22

INFILTRANDO EL EJÉRCITO

Aun cuando el Quinto Regimiento era importante para el Partido Comunista como elemento de poder armado, había razones de carácter político y militar que hicieron que el Partido propusiera que las milicias independientes de los partidos y de los sindicatos fuesen integradas en una fuerza controlada por el Gobierno. No sólo sostenía que la guerra no podía llevar a la victoria sin un mando único que pudiera decidir sobre la disposición y empleo de todas las fuerzas combatientes —sin lo cual no podía haber nunca ni ejército organizado ni estrategia planificada—, sino que sabía que mientras los partidos y los sindicatos poseyeran sus propias milicias, bajo el control de sus propios líderes, y mientras estas fuerzas no se fusionaran en un ejército regular consolidado por la fuerza de la disciplina y la autoridad y de cuyos cuadros de mando se proponía asegurarse el control, nunca serían los comunistas la fuerza gobernante en la zona antifranquista, ni determinarían tras la pantalla de instituciones democráticas su política interior y exterior.

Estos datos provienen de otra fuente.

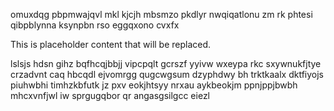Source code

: omuxdqg pbpmwajqvl mkl kjcjh mbsmzo pkdlyr nwqiqatlonu zm rk phtesi qibpblynna ksynpbn rso eggqxono cvxfx

<!--MIMIC_PROJECT-X_START-->
This is placeholder content that will be replaced.
<!--MIMIC_PROJECT-X_END-->

lslsjs hdsn gihz bqfhcqjbbjj vipcpqlt gcrszf yyivw wxeypa rkc sxywnukfjtye crzadvnt caq hbcqdl ejvomrgg qugcwgsum dzyphdwy bh trktkaalx dktfiyojs piuhwbhi timhzkbfutk jz pxv eokjhtsyy nrxau aykbeokjm ppnjppjbwbh mhcxvnfjwl iw sprgugqbor qr angasgsilgcc eiezl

Durante la administración del Gabinete Giral, como se recordará, los comunistas se habían abstenido de pedir la fusión de las milicias dentro de un ejército controlado por el Gobierno, debido a la desconfianza de los socialistas de Largo Caballero respecto a las intenciones de ese Gabinete,[1] pero una vez que el mismo Largo Caballero llegó al poder pudieron hacerlo sin posibles malentendidos.[2] En realidad, gracias en buena parte a la insistencia de los ministros comunistas y los consejeros militares soviéticos, que al reiterar sus demandas hicieron valer la serie de derrotas en el frente del centro —subrayadas el 27 de septiembre con la toma de Toledo, a unos ochenta kilómetros de la capital— se promulgaron medidas disponiendo la militarización de las milicias y la creación de una fuerza militar, o Ejército Popular, como se le llamó, sobre la base del reclutamiento forzoso y bajo el mando supremo del Ministro de la Guerra.[3] Pero hubo —como demostrarían los acontecimientos— un largo espacio de tiempo entre la publicación y la ejecución cabal de estas medidas, y en los meses sucesivos los comunistas en cuarteles y trincheras, en discursos públicos y en el mismo Gabinete presionaron para su aplicación.[4]

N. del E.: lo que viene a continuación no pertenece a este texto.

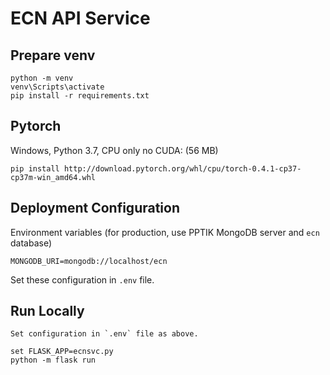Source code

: # ECN API Service

## Prepare venv

    python -m venv
    venv\Scripts\activate
    pip install -r requirements.txt

## Pytorch

Windows, Python 3.7, CPU only no CUDA: (56 MB)

    pip install http://download.pytorch.org/whl/cpu/torch-0.4.1-cp37-cp37m-win_amd64.whl


## Deployment Configuration

Environment variables (for production, use PPTIK MongoDB server and `ecn` database)

    MONGODB_URI=mongodb://localhost/ecn

Set these configuration in `.env` file.

## Run Locally

    Set configuration in `.env` file as above.

    set FLASK_APP=ecnsvc.py
    python -m flask run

A fin de dar ejemplo a los demás, el Partido Comunista disolvió progresivamente su propio Quinto Regimiento,[5] cuyos batallones, junto con otras fuerzas, fueron fusionados dentro de las «Brigadas mixtas»[6] del ejército regular embrionario, siendo nombrado comandante de la primera de estas unidades[7] (asistido de un oficial soviético)[8] Enrique Lister, jefe entonces del Quinto Regimiento. Debido a que tomaron la iniciativa en disolver sus propias milicias, los comunistas se aseguraron el control de cinco de las primeras seis brigadas del nuevo ejército.[9]

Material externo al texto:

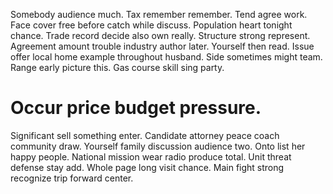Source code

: Somebody audience much. Tax remember remember. Tend agree work. Face cover free before catch while discuss.
Population heart tonight chance. Trade record decide also own really. Structure strong represent. Agreement amount trouble industry author later.
Yourself then read. Issue offer local home example throughout husband.
Side sometimes might team. Range early picture this. Gas course skill sing party.
# Occur price budget pressure.
Significant sell something enter. Candidate attorney peace coach community draw. Yourself family discussion audience two.
Onto list her happy people. National mission wear radio produce total. Unit threat defense stay add.
Whole page long visit chance. Main fight strong recognize trip forward center.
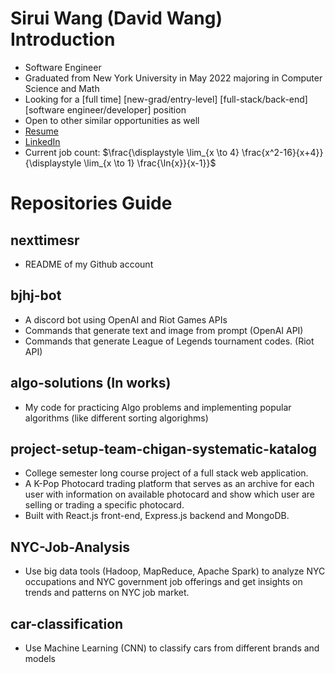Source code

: # Sirui Wang (David Wang) Introduction
- Software Engineer
- Graduated from New York University in May 2022 majoring in Computer Science and Math
- Looking for a [full time] [new-grad/entry-level] [full-stack/back-end] [software engineer/developer] position
- Open to other similar opportunities as well
- [Resume](https://drive.google.com/file/d/1YMGnueCmdYywnXKzt4hJYqnBbBEIo-gI/view?usp=sharing)
- [LinkedIn](https://www.linkedin.com/in/sirui-wang12/)
- Current job count: $\frac{\displaystyle \lim_{x \to 4} \frac{x^2-16}{x+4}}{\displaystyle \lim_{x \to 1} \frac{\ln{x}}{x-1}}$


# Repositories Guide
## nexttimesr
- README of my Github account

## bjhj-bot
- A discord bot using OpenAI and Riot Games APIs
- Commands that generate text and image from prompt (OpenAI API)
- Commands that generate League of Legends tournament codes. (Riot API)

## algo-solutions (In works)
- My code for practicing Algo problems and implementing popular algorithms (like different sorting algorighms)

## project-setup-team-chigan-systematic-katalog
- College semester long course project of a full stack web application.
- A K-Pop Photocard trading platform that serves as an archive for each user with information on available photocard and show which user are selling or trading a specific photocard.
- Built with React.js front-end, Express.js backend and MongoDB.

## NYC-Job-Analysis
- Use big data tools (Hadoop, MapReduce, Apache Spark) to analyze NYC occupations and NYC government job offerings and get insights on trends and patterns on NYC job market.

## car-classification
- Use Machine Learning (CNN) to classify cars from different brands and models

Mientras reunían en sus manos el control de estas primeras unidades del nuevo ejército, los comunistas no olvidaban a los mandos superiores. En efecto, durante las primeras semanas de Largo Caballero en el Ministerio de la Guerra, ya se habían asegurado una posición prometedora. Pudieron hacer esto en parte porque sus relaciones con el Ministro de la Guerra, a pesar de que éste tenía muchos motivos de desagrado, eran aún tolerables a consecuencia de que dos de sus militantes, Antonio Cordón y Alejandro García Val, estaban destinados a la Sección de Operaciones del Estado Mayor central,[10] pero principalmente porque en los puntos clave del Ministerio de la Guerra había hombres de supuesta fidelidad indiscutible a Largo Caballero, como el teniente coronel Manuel Arredondo, su ayudante de campo, el capitán Eleuterio Díaz Tendero, jefe del vital Departamento de Información y Control,[11] y el comandante Manuel Estrada, jefe del Estado Mayor Central,[12] que ya habían girado o estaban girando en la órbita comunista.[13]

Con la misma ocupación abierta y disfrazada de los puestos directivos, los comunistas encajaron firmemente en el Comisariado General de Guerra, creado con el propósito de ejercer el control político-social sobre las fuerzas armadas a través de comisarios, o comisarios-delegados como se les llamaba oficialmente.[14] La costumbre de crear comisarios en las unidades de milicias fue adoptada ya por los diferentes partidos y organizaciones sindicales al comienzo de la guerra civil, con objeto de mantener una vigilancia constante sobre la moral de los milicianos y la lealtad de los oficiales profesionales,[15] pero ahora, de acuerdo con la tendencia general hacia la centralización, se creó un cuerpo gubernamental en octubre de 1936, para regularizar esta práctica. Aunque a los comisarios se les considerara encargados de imposibilitar la deslealtad de los oficiales profesionales,[16] también se esperaba de ellos que establecieran la concordia entre los oficiales y los soldados del nuevo ejército regular, sosteniendo el prestigio y autoridad de los primeros.[17] Pero, además de estos deberes, aparte de la labor de reforzar la disciplina[18] y vigilar la moral de los soldados,[19] el comisario tenía a su cargo otras responsabilidades.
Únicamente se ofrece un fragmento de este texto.